Many integrated circuit systems, especially in the multi-media and telecom domains, are inherently data dominant. For this class of applications, data transfer and storage largely determine cost and performance parameters. This is the case for chip size, since large memories are usually needed. It is however also the situation for performance. Accessing the memories is in more and more cases the main bottleneck and the cache behavior is for a significant part determined by “capacity misses” which are related to size issues. Finally, it is the case for power consumption, since the memories and buses consume large quantities of energy and the “effective data size” influences their capacitive loading in case of RAMs and their miss-related activity in case of caches. In both cases, the power consumption per access is also heavily affected. During the system development process, the designer must hence concentrate first on exploring the data transfer and storage to produce a cost-optimized end product. At the system level, no detailed information is available regarding the size of the memories required for storing data in the alternative realizations of an application. To guide the designer and help in selecting the best solution, estimation techniques for the storage requirements are needed, very early in the system design trajectory. The simplest estimates use the maximal size of the intermediate array data as declared in the application code. This is however not representative for the effective size required for their storage during the actual execution since arrays and parts of arrays may not be alive simultaneously. An array element is alive from the moment it is written, or produced, and until it is read for the last time. This last read is said to consume the element. To achieve accurate estimates, the so-called in-place mapping opportunity generated by these non-overlapping lifetimes must be taken into account. For scalars, a relatively simple lifetime analysis suffices, but for arrays, this is extremely complex due to the huge number of signals and the often very complex interdependencies between them.

For our target classes of data dominant applications the high-level description is typically characterized by large multi-dimensional nested loops and arrays. Within the loop nests statements access the arrays using read and write operations.
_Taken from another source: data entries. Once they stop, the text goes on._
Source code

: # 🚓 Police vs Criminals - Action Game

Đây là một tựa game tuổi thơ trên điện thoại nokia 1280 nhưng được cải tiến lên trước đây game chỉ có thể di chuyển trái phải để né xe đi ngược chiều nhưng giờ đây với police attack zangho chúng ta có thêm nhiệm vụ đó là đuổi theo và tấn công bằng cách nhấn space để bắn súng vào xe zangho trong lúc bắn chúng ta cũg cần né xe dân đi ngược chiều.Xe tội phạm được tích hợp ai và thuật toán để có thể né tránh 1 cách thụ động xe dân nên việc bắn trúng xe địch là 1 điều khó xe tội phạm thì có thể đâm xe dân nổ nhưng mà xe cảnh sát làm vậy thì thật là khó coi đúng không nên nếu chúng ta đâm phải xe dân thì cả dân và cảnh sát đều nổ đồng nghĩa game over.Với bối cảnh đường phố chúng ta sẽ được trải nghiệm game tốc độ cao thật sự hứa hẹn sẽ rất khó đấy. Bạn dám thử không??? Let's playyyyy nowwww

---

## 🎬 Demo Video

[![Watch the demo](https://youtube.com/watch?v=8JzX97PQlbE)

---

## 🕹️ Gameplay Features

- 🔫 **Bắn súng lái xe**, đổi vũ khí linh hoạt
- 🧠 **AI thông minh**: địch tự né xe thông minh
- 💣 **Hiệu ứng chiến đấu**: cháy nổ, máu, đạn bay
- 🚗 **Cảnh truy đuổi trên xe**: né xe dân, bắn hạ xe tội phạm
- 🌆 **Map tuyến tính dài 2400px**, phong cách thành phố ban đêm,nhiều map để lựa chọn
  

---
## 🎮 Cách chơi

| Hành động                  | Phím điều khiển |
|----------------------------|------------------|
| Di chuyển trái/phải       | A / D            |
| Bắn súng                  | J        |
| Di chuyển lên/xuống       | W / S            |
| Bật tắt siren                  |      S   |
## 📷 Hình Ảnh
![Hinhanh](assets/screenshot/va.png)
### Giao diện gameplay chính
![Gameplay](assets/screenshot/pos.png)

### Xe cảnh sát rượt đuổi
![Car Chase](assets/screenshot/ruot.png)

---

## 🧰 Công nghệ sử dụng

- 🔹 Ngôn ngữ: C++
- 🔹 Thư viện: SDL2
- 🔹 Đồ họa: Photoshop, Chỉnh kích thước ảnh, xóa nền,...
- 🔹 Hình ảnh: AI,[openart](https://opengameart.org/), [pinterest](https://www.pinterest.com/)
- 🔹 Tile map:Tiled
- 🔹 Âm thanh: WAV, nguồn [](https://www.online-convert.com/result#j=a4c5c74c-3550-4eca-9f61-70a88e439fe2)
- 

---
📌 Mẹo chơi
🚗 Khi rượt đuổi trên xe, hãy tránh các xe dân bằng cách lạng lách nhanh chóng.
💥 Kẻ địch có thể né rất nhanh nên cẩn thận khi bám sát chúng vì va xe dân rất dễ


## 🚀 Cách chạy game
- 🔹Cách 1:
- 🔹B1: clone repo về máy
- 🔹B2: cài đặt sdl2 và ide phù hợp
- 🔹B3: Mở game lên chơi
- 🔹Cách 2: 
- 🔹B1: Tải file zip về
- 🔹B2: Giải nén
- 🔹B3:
At the beginning of the design process, no information about the execution order of these loops is available, except what is given from the data dependencies between the statements in the code. As the process progresses, the designer makes decisions that gradually fix the ordering, until the full execution ordering is known. This execution ordering determines the order in which array elements are accessed and hence the lifetimes of the array elements. Since these lifetimes in turn influence the in-place mapping opportunity, the storage requirements of the arrays within the loop nests is largely determined by the execution ordering. To guide the designer it is therefore essential to have storage requirement estimates that can take the available partially fixed execution ordering into account during the exploration of the implementation solution space. Previous work has either not taken execution ordering into account at all, resulting in large overestimates, or required a fully specified ordering. In the last case, a time consuming full exploration of all possible alternative orderings of the unfixed loop dimensions is needed. This is infeasible during the early system design steps where fast feedback is needed to be able to explore the huge solution space.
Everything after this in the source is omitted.